The safety profile of defibrotide in the T-IND was similar to previous defibrotide studies. The idea that hyperbilirubinemia represents a more advanced stage of VOD/SOS is supported by data showing that the incidence of treatment-emergent AEs and serious AEs was lower in patients with bilirubin levels <2 mg/dL versus ≥2 mg/dL at diagnosis. In addition, the rates of treatment-emergent AEs and serious AEs tended to be lower in the patients diagnosis using the modified Seattle criteria compared with those diagnosed using the Baltimore criteria, suggesting more advanced disease in patients diagnosed with the Baltimore criteria.

There are some intrinsic limitations to this analysis. Because of its single-arm, open-label design, the analysis lacked an untreated control group. In addition, this expanded access study was not powered for statistical analyses within subgroups, and the available data were limited to those provided by the investigators. Given these limitations, a prospective study is needed to validate and expand on these results.

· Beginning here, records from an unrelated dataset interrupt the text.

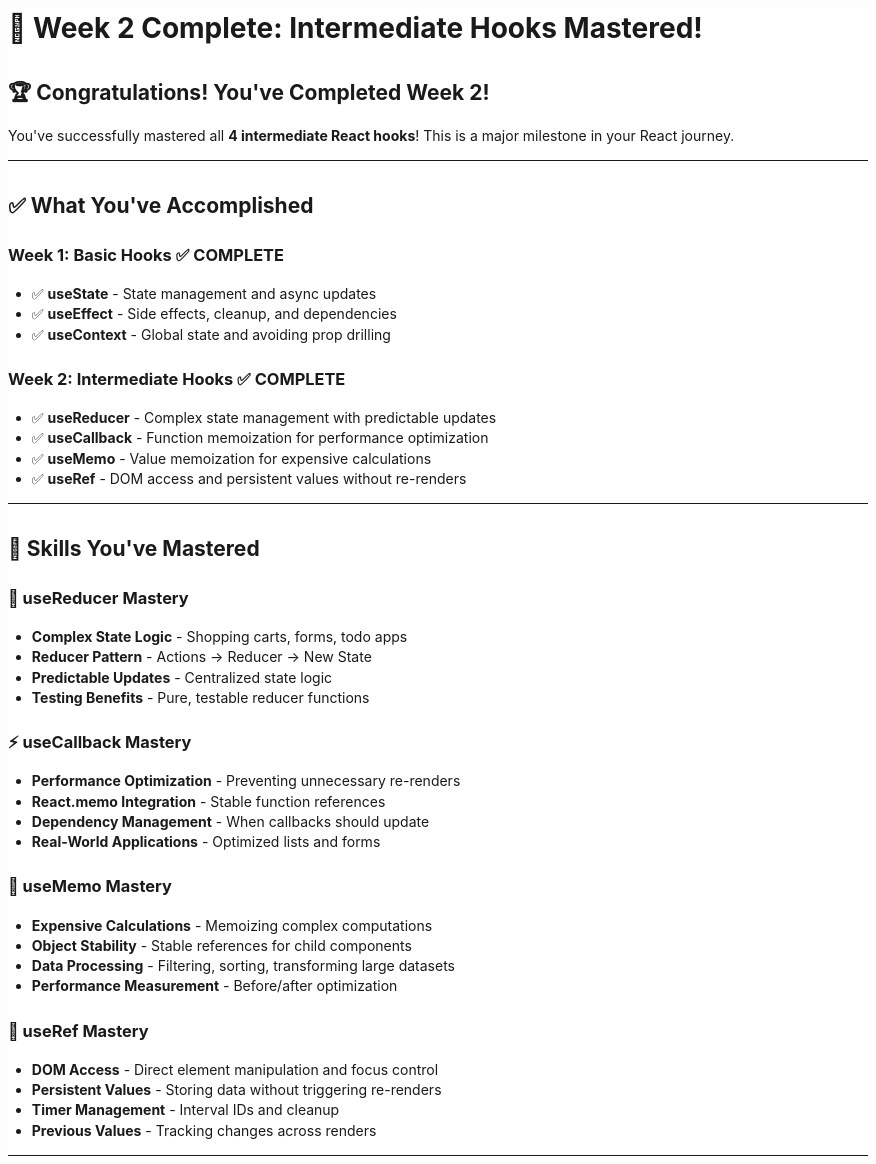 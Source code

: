 # 🎉 Week 2 Complete: Intermediate Hooks Mastered!

## 🏆 Congratulations! You've Completed Week 2!

You've successfully mastered all **4 intermediate React hooks**! This is a major milestone in your React journey.

---

## ✅ **What You've Accomplished**

### **Week 1: Basic Hooks** ✅ COMPLETE
- ✅ **useState** - State management and async updates
- ✅ **useEffect** - Side effects, cleanup, and dependencies  
- ✅ **useContext** - Global state and avoiding prop drilling

### **Week 2: Intermediate Hooks** ✅ COMPLETE
- ✅ **useReducer** - Complex state management with predictable updates
- ✅ **useCallback** - Function memoization for performance optimization
- ✅ **useMemo** - Value memoization for expensive calculations
- ✅ **useRef** - DOM access and persistent values without re-renders

---

## 🎯 **Skills You've Mastered**

### **🔄 useReducer Mastery**
- **Complex State Logic** - Shopping carts, forms, todo apps
- **Reducer Pattern** - Actions → Reducer → New State
- **Predictable Updates** - Centralized state logic
- **Testing Benefits** - Pure, testable reducer functions

### **⚡ useCallback Mastery**
- **Performance Optimization** - Preventing unnecessary re-renders
- **React.memo Integration** - Stable function references
- **Dependency Management** - When callbacks should update
- **Real-World Applications** - Optimized lists and forms

### **🧠 useMemo Mastery**
- **Expensive Calculations** - Memoizing complex computations
- **Object Stability** - Stable references for child components
- **Data Processing** - Filtering, sorting, transforming large datasets
- **Performance Measurement** - Before/after optimization

### **🎯 useRef Mastery**
- **DOM Access** - Direct element manipulation and focus control
- **Persistent Values** - Storing data without triggering re-renders
- **Timer Management** - Interval IDs and cleanup
- **Previous Values** - Tracking changes across renders

---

In conclusion, anicteric VOD/SOS occurred in both adult and pediatric patients post-HCT in this T-IND and was diagnosed both before and after Day 21 in both age groups. Survival in defibrotide-treated patients with a bilirubin level <2 mg/dL compared favorably with the overall study findings [19]. The lower Day 100 survival in patients diagnosed with a bilirubin level ≥2 mg/dL suggests that requiring hyperbilirubinemia may result in progression to a more advanced stage of disease, which is known to be associated with worse outcomes [22]. Collectively, these results highlight the need to maintain vigilance and awareness of the possibility of VOD/SOS at any time after HCT, even in the absence of elevated bilirubin levels, to facilitate earlier identification and intervention.

ACKNOWLEDGMENTS

The authors thank Erica S. Chevalier-Larsen, PhD, CMPP™, of SciFluent Communications, Inc. for medical writing and editorial assistance.

Financial disclosure:

This study was supported by Jazz Pharmaceuticals.

Conflict of interest statement:

S.C. has served as a consultant to and received honoraria from Gentium/Jazz Pharmaceuticals. N.A.K. received grants from Gentium during the course of the study. N.A.K.’s research was supported by the National Cancer Institute of the National Institutes of Health under award P30 CA008748; the content is solely the responsibility of the author and does not necessarily represent the official views of the National Institutes of Health. A.P. has served on advisory boards and the speakers bureau for and received honoraria from Jazz Pharmaceuticals. R.J.R. and W.T. are employees of and hold stock and/or stock options in Jazz Pharmaceuticals. P.G.R. has served on advisory committees and received honoraria from Jazz Pharmaceuticals.